Collected data –
--- START ---

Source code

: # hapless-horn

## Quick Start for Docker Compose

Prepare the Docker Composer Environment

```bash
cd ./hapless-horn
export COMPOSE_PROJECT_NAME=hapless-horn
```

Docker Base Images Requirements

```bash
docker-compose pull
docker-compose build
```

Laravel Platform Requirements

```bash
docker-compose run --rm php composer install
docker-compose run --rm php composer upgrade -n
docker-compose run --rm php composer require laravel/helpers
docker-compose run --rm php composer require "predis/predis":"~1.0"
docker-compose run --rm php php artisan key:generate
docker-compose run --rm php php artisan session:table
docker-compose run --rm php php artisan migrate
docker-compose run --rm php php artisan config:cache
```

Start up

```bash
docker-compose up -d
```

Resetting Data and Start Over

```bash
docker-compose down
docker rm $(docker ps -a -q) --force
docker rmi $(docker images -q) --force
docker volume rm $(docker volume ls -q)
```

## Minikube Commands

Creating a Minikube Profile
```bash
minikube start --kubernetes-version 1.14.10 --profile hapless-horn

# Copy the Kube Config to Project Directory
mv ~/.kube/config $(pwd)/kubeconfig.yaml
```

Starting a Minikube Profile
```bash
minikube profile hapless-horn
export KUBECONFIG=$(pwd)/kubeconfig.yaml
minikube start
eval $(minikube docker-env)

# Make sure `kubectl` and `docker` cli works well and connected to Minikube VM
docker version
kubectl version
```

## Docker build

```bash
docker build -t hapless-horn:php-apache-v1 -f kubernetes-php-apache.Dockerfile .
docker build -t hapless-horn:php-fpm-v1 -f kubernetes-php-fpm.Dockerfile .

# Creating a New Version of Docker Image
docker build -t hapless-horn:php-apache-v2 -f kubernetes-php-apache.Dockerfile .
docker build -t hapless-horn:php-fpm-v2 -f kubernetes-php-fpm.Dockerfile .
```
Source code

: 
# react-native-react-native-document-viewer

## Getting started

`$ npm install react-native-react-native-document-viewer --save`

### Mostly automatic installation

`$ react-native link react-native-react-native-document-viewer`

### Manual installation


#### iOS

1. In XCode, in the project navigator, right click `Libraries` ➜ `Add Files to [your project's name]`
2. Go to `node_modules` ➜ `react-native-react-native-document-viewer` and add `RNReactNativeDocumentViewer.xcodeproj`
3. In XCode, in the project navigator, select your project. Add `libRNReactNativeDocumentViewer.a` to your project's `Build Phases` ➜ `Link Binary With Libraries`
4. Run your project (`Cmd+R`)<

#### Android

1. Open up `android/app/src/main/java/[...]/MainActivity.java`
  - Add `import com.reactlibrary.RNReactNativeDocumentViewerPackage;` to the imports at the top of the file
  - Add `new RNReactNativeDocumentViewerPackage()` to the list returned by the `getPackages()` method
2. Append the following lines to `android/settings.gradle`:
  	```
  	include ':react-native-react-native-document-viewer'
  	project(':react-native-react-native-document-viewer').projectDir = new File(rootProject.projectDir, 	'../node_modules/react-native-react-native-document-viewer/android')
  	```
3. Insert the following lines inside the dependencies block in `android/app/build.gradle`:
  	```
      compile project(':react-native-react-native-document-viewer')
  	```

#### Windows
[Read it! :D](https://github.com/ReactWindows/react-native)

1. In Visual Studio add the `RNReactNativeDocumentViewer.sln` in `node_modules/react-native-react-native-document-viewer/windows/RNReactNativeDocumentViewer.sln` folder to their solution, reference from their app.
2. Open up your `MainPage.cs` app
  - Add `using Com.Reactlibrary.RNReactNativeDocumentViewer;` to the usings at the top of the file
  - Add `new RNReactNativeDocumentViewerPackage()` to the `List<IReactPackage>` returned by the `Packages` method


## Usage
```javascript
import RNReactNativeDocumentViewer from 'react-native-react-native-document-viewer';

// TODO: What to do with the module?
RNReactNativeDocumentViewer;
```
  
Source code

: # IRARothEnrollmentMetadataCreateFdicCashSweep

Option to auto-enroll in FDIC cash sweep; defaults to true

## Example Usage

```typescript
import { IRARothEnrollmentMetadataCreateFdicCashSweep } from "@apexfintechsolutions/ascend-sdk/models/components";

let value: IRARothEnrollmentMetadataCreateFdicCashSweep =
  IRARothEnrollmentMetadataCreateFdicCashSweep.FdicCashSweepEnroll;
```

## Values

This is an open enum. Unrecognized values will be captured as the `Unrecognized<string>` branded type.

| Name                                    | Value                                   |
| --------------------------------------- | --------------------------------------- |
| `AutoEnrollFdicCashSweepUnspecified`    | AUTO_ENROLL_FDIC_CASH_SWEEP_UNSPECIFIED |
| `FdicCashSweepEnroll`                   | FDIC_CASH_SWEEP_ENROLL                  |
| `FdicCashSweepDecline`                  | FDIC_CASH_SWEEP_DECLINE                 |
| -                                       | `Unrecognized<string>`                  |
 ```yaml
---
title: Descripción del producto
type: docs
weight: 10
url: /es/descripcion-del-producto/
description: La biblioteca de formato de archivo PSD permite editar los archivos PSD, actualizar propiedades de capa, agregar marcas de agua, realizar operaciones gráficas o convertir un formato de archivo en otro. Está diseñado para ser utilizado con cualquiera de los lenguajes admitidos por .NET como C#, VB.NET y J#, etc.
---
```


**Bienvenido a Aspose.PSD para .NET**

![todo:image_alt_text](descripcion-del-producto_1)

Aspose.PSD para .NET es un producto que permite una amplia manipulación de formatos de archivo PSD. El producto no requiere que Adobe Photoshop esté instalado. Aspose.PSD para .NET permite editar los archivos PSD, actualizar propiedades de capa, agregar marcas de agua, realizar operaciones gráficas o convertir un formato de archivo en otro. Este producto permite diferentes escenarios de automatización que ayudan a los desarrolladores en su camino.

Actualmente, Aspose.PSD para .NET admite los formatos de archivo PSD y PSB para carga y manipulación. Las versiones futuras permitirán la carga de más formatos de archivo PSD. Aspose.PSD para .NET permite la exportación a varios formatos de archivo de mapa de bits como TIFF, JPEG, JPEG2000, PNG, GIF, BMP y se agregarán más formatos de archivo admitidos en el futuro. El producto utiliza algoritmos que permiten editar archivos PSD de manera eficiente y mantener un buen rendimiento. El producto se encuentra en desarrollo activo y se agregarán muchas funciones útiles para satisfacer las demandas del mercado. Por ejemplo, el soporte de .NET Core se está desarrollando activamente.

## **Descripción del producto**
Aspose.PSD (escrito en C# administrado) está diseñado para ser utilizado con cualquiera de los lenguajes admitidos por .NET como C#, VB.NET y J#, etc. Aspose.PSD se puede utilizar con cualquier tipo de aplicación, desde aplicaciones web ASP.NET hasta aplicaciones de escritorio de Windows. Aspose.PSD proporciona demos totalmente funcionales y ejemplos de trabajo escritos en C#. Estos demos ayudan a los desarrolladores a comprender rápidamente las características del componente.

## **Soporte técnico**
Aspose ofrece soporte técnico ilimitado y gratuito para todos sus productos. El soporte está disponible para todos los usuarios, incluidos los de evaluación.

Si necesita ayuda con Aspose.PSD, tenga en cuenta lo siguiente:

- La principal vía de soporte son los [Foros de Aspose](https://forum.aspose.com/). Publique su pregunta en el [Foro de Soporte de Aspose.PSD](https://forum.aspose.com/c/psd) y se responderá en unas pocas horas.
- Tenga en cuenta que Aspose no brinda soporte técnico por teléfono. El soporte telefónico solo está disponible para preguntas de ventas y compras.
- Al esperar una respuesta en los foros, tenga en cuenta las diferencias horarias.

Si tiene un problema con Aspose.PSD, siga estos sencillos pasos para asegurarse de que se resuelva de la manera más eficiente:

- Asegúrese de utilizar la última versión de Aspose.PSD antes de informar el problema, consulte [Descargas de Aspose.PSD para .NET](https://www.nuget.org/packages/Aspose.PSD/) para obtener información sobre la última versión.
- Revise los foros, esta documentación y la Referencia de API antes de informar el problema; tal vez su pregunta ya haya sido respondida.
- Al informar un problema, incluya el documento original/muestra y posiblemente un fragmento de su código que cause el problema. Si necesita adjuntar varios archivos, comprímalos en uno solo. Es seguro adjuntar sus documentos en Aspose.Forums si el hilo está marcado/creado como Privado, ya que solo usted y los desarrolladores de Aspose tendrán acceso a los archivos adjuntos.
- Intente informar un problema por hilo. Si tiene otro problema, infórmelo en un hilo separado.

--- END ---

Exercise description –
What you give back should be only the lines of the records above, starting at the line with "Si necesita ayuda" and ending at the line with "- La principal", restated word for word.

Written answer –
Si necesita ayuda con Aspose.PSD, tenga en cuenta lo siguiente:

- La principal vía de soporte son los [Foros de Aspose](https://forum.aspose.com/). Publique su pregunta en el [Foro de Soporte de Aspose.PSD](https://forum.aspose.com/c/psd) y se responderá en unas pocas horas.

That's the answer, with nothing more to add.